- [WORK TO COMPLETE]:
Extract each line holding the word "Ewha" from the entries.

=======

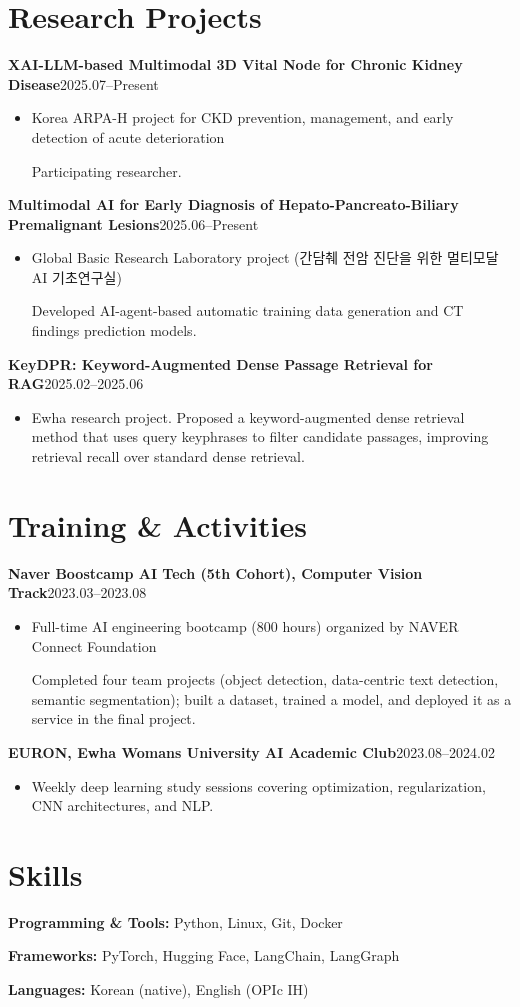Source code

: \documentclass[10pt,a4paper]{article}
\newif\ifRemVS
\newcommand{\rvs}{\ifRemVS\vspace{-1.5ex}\fi\global\RemVSfalse}
\newcommand{\cventry}[3]{%
  \noindent\begin{minipage}{\linewidth}
    \rvs
    {\small\textbf{#1}\hfill #2\par}
    \begin{itemize}[topsep=2pt]\item #3\end{itemize}
  \end{minipage}\par}
\begin{document}
\section{Res\color{black}earch Projects}
\cventry{XAI-LLM-based Multimodal 3D Vital Node for Chronic Kidney Disease}{2025.07–Present}{%
  Korea ARPA-H project for CKD prevention, management, and early detection of acute deterioration\par
  Participating researcher.}
\medskip
\cventry{Multimodal AI for Early Diagnosis of Hepato-Pancreato-Biliary Premalignant Lesions}{2025.06–Present}{%
  Global Basic Research Laboratory project (간담췌 전암 진단을 위한 멀티모달 AI 기초연구실)\par
  Developed AI-agent-based automatic training data generation and CT findings prediction models.}
\medskip
\cventry{KeyDPR: Keyword-Augmented Dense Passage Retrieval for RAG}{2025.02–2025.06}{%
  Ewha research project. Proposed a keyword-augmented dense retrieval method that uses query keyphrases
  to filter candidate passages, improving retrieval recall over standard dense retrieval.}

\section{Tra\color{black}ining \& Activities}
\cventry{Naver Boostcamp AI Tech (5th Cohort), Computer Vision Track}{2023.03–2023.08}{%
  Full-time AI engineering bootcamp (800 hours) organized by NAVER Connect Foundation\par
  Completed four team projects (object detection, data-centric text detection, semantic segmentation);
  built a dataset, trained a model, and deployed it as a service in the final project.}
\medskip
\cventry{EURON, Ewha Womans University AI Academic Club}{2023.08–2024.02}{%
  Weekly deep learning study sessions covering optimization, regularization, CNN architectures, and NLP.}

\section{Ski\color{black}lls}
\begin{minipage}{\linewidth}
\textbf{Programming \& Tools:} Python, Linux, Git, Docker\par
\textbf{Frameworks:} PyTorch, Hugging Face, LangChain, LangGraph\par
\textbf{Languages:} Korean (native), English (OPIc IH)
\end{minipage}
\end{document}
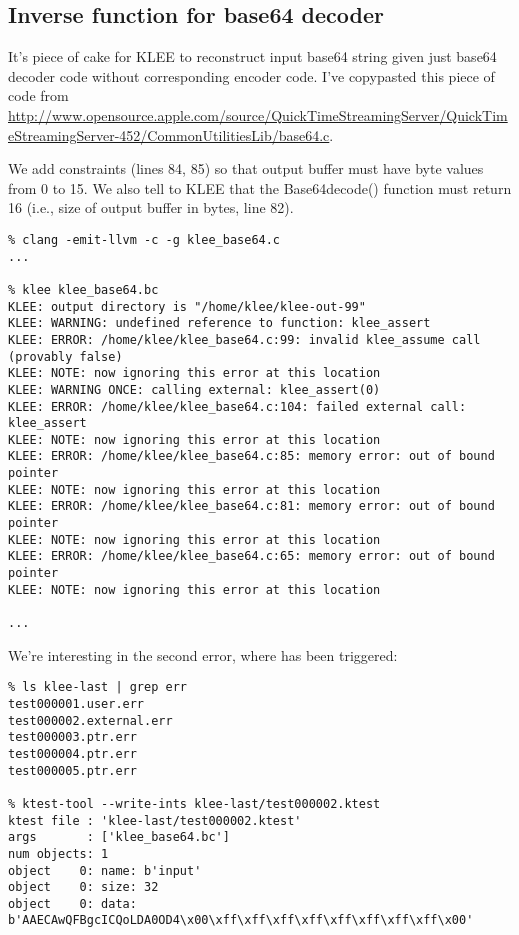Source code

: \subsection{Inverse function for base64 decoder}

It's piece of cake for KLEE to reconstruct input base64 string given just base64 decoder code without corresponding encoder code.
I've copypasted this piece of code from
\url{http://www.opensource.apple.com/source/QuickTimeStreamingServer/QuickTimeStreamingServer-452/CommonUtilitiesLib/base64.c}.

We add constraints (lines 84, 85) so that output buffer must have byte values from 0 to 15.
We also tell to KLEE that the Base64decode() function must return 16 (i.e., size of output buffer in bytes, line 82).



\begin{lstlisting}
% clang -emit-llvm -c -g klee_base64.c
...

% klee klee_base64.bc
KLEE: output directory is "/home/klee/klee-out-99"
KLEE: WARNING: undefined reference to function: klee_assert
KLEE: ERROR: /home/klee/klee_base64.c:99: invalid klee_assume call (provably false)
KLEE: NOTE: now ignoring this error at this location
KLEE: WARNING ONCE: calling external: klee_assert(0)
KLEE: ERROR: /home/klee/klee_base64.c:104: failed external call: klee_assert
KLEE: NOTE: now ignoring this error at this location
KLEE: ERROR: /home/klee/klee_base64.c:85: memory error: out of bound pointer
KLEE: NOTE: now ignoring this error at this location
KLEE: ERROR: /home/klee/klee_base64.c:81: memory error: out of bound pointer
KLEE: NOTE: now ignoring this error at this location
KLEE: ERROR: /home/klee/klee_base64.c:65: memory error: out of bound pointer
KLEE: NOTE: now ignoring this error at this location

...
\end{lstlisting}

We're interesting in the second error, where  has been triggered:

\begin{lstlisting}
% ls klee-last | grep err
test000001.user.err
test000002.external.err
test000003.ptr.err
test000004.ptr.err
test000005.ptr.err

% ktest-tool --write-ints klee-last/test000002.ktest
ktest file : 'klee-last/test000002.ktest'
args       : ['klee_base64.bc']
num objects: 1
object    0: name: b'input'
object    0: size: 32
object    0: data: b'AAECAwQFBgcICQoLDA0OD4\x00\xff\xff\xff\xff\xff\xff\xff\xff\x00'
\end{lstlisting}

=======

- [ANSWER TO THIS EXERCISE]:
  Ewha research project. Proposed a keyword-augmented dense retrieval method that uses query keyphrases
\cventry{EURON, Ewha Womans University AI Academic Club}{2023.08–2024.02}{%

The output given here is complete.